Generalized parsing is probably the most misunderstood topic in the entire field of automated language processing. There is a persistent perception that generalized parsing is slow and impractical. Even worse, most people seem to believe that generalized parsing is complicated and unpredictable (a perception deriving from the extremely obfuscated nature of most generalized parsing algorithms). This is all very unfortunate, because none of it is true anymore.
Now, before I move forward and justify that rather bold statement, I should probably define what I mean when I say “generalized parsing”. Parsing algorithms generally fall into one of any number of categories. The most common ones are:
- LL(k) (e.g. ANTLR, JavaCC)
- Non-Commutative LL(*) (e.g. most hand-written parsers, parser combinators)
- Memoized Non-Commutative LL(*) (e.g. Packrat parsers, Scala 2.8 parser combinators)
- LR(k) (e.g. YACC, Bison)
These are arranged roughly in order from least to most powerful. This means that the supported expressivity of grammars increases as you go down the list. Techniques like LL don’t support left-recursion or ambiguity; LR supports left-recursion, but not ambiguity; and generalized supports anything that’s context-free. Note that this is a very rough arrangement. It’s difficult to formally analyze the non-commutative LL(*) techniques, and so theorists tend to be a little unclear as to exactly how powerful the techniques are with respect to more well defined classes like LL and LR. However, it is generally assumed that non-commutative LL(*) is strictly more powerful than LL(k) but likely less powerful than LR(k) (since left-recursion can be handled with memoization, but some LR local ambiguities do not always resolve correctly).
As intuition would suggest, algorithms are generally more complex (both in terms of comprehension and asymptotic performance) the more powerful you get. LL(k) algorithms, both the table-driven and the directly-encoded, are usually quite easy to understand. Parser states correspond directly to grammatical rules, and so it’s usually pretty easy to tease out the structure of the parser. By contrast, LR(k) algorithms (most commonly, tabular LALR and recursive-ascent) are usually very difficult to conceptualize and next to impossible to read when encoded in a programming language. One look at the recursive-ascent example on Wikipedia is sufficient to confirm this property.

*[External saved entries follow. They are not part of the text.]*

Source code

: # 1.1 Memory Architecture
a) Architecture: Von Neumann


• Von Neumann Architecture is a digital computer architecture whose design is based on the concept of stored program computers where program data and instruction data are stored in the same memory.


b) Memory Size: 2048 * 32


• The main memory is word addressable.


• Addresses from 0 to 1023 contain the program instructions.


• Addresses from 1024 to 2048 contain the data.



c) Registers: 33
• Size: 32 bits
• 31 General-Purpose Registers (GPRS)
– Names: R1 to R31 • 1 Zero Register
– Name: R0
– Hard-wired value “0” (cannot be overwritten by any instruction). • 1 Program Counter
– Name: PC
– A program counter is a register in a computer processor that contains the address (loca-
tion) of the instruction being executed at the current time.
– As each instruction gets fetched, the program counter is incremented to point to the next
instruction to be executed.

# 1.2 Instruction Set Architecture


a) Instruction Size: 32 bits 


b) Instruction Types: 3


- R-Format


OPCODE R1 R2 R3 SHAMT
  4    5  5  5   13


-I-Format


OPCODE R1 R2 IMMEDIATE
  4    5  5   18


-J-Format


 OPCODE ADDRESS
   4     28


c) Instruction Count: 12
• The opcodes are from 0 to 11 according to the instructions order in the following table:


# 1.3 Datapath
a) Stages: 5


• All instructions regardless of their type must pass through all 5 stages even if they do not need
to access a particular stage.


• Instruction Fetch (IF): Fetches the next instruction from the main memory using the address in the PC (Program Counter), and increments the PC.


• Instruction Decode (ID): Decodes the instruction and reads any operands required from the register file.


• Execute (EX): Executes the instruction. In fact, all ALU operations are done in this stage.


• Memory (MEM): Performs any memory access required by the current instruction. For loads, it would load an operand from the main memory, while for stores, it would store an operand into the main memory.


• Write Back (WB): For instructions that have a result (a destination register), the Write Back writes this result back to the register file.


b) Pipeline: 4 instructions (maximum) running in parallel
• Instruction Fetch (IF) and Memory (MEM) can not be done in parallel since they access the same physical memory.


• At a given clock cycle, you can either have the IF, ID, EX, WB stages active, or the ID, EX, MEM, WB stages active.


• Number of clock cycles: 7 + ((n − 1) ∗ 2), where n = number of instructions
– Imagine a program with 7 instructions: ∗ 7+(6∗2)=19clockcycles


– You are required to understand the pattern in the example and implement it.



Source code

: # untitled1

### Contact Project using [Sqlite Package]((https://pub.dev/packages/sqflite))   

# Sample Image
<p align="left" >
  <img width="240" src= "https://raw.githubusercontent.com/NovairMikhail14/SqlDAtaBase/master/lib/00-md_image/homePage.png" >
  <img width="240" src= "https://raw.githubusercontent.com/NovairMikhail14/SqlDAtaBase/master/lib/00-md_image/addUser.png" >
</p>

Most listed non-generalized parsing techniques are O(n) in the length of the input. The one exception here is non-commutative LL(*), which is O(k^n) in the case where the grammar is recursively ambiguous and the input is invalid. Generalized parsing on the other hand has an absolute lower-bound of o(n^2) (a property which falls out of the equivalence with matrix multiplication), though no one has ever found an algorithm which can do better than O(n^3). Clearly, generalized parsing does impose a performance penalty beyond more “conventional” techniques.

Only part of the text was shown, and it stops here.